Berdasarkan prospektus singkat, perusahaan penyedia jasa menara telekomunikasi ini menawarkan maksimal 25,54 miliar saham perdana atau 29,85% dari modal perusahaan setelah penawaran umum perdana saham. Mitratel menetapkan harga penawaran antara harga Rp 775 - Rp 975 per saham.

Apakah investor ritel maupun institusi mampu menyerap dana di tengah ramainya aksi korporasi bernilai jumbo ini?

Direktur Penilaian Perusahaan BEI I Gede Nyoman Yetna mengatakan terdapat sejumlah hal yang menjadi pertimbangan penting bagi pasar dalam merespons seluruh aktivitas pasar modal, termasuk IPO.

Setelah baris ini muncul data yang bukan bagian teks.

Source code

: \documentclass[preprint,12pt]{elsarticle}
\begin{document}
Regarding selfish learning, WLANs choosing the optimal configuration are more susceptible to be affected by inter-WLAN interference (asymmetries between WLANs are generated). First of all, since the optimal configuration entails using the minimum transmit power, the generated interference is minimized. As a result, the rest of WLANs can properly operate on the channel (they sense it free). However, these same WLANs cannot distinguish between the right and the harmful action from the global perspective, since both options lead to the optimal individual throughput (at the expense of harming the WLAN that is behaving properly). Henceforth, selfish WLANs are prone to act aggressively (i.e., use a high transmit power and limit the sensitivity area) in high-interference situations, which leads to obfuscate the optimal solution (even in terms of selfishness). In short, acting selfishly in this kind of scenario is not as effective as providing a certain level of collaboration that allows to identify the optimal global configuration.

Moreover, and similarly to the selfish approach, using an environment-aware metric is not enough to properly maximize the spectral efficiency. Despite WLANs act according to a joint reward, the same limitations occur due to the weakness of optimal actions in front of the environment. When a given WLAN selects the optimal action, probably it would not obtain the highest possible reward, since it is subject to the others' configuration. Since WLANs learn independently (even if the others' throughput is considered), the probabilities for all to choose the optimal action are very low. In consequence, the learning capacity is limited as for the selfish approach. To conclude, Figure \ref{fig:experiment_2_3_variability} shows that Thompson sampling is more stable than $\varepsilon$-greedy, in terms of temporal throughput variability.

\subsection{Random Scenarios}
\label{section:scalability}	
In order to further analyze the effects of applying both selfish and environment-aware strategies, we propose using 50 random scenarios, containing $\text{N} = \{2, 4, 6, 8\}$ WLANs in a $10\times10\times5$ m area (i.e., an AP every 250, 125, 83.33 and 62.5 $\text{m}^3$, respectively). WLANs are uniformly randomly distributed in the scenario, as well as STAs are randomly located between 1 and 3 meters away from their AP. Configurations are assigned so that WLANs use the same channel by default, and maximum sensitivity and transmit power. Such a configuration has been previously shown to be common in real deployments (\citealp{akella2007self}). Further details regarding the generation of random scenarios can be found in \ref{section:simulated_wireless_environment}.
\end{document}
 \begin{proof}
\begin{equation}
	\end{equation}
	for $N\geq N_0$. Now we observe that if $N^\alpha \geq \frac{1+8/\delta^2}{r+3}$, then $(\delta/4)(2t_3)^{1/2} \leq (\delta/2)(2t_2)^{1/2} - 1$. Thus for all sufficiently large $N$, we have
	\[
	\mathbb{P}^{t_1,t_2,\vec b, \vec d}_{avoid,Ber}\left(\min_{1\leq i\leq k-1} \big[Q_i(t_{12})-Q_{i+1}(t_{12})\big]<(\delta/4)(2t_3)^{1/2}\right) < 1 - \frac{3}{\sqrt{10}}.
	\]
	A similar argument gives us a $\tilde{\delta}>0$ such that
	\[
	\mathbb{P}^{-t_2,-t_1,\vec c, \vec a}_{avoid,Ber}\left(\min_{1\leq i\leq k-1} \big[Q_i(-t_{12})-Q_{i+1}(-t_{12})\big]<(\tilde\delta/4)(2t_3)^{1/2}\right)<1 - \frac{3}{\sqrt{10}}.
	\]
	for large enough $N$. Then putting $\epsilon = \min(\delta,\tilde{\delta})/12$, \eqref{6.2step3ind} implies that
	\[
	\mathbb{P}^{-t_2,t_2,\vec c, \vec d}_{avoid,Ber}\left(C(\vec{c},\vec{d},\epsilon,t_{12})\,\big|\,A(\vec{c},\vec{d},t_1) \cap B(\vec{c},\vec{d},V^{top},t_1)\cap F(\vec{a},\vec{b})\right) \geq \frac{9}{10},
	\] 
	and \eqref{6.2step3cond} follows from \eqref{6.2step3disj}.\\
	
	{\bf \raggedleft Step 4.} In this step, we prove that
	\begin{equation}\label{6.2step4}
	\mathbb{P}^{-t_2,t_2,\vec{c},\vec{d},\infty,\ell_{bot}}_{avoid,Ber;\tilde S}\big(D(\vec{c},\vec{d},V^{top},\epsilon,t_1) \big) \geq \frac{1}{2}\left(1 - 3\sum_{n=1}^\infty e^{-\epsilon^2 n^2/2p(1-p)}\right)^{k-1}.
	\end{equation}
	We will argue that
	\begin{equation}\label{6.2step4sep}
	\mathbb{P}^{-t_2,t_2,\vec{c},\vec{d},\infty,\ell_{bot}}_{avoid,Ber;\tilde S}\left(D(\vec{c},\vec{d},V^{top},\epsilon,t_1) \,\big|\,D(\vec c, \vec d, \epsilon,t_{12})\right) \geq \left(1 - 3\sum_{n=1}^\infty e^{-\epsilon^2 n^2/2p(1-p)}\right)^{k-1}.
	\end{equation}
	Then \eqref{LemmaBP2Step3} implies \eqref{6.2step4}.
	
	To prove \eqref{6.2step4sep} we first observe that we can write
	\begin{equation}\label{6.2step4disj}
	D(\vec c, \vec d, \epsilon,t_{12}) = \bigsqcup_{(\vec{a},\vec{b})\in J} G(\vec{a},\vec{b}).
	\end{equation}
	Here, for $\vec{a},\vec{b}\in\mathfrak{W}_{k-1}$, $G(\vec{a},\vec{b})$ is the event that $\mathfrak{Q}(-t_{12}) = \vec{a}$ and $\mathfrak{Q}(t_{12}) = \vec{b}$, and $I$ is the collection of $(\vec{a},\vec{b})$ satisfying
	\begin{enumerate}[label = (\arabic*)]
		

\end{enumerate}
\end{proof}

Seperti indikator pasar modal masih dinilai positif bila ditinjau dari jumlah perusahaan tercatat yang melakukan pencarian dana. "Pertumbuhan jumlah investor maupun IHSG juga mengalami perkembangan yang relatif baik dibandingkan tahun lalu," kata Nyoman kepada awak media, Selasa (26/10).

Selain itu, stabilitas ekonomi, pemulihan ekonomi, sentimen positif pada perkembangan ekonomi global maupun domestik, serta dukungan regulator-regulator terkait, dinilai menimbulkan kepercayaan dan optimisme bagi para pelaku pasar modal.

Analis Kiwoom Sekuritas Sukarno Alatas yakin pelaku pasar masih mampu menyerap IPO jumbo Mitratel karena potensi investor yang sangat tinggi seiring peningkatan jumlah investor di bursa saham Indonesia. "Investor bisa menyerap meskipun sebelumnya ada IPO jumbo dan rights issue dari BRI yang besar," katanya.

Ketertarikan investor juga datang dari prospek saham perusahaan menara yang bagus ke depannya seiring dengan perkembangan teknologi. Pendapatan perusahaan menara juga dinilai stabil karena punya kontrak sewa menara dengan usia panjang.

Nilai IPO Terbesar

Seperti diketahui, hingga saat ini jumlah IPO di pasar modal tercatat hanya 39 emiten. Jumlahnya lebih rendah dibanding tiga tahun terakhir pada periode yang sama. Meski begitu, nilai dari IPO tahun ini mencapai Rp 32,22 triliun, tertinggi setidaknya sejak 2018.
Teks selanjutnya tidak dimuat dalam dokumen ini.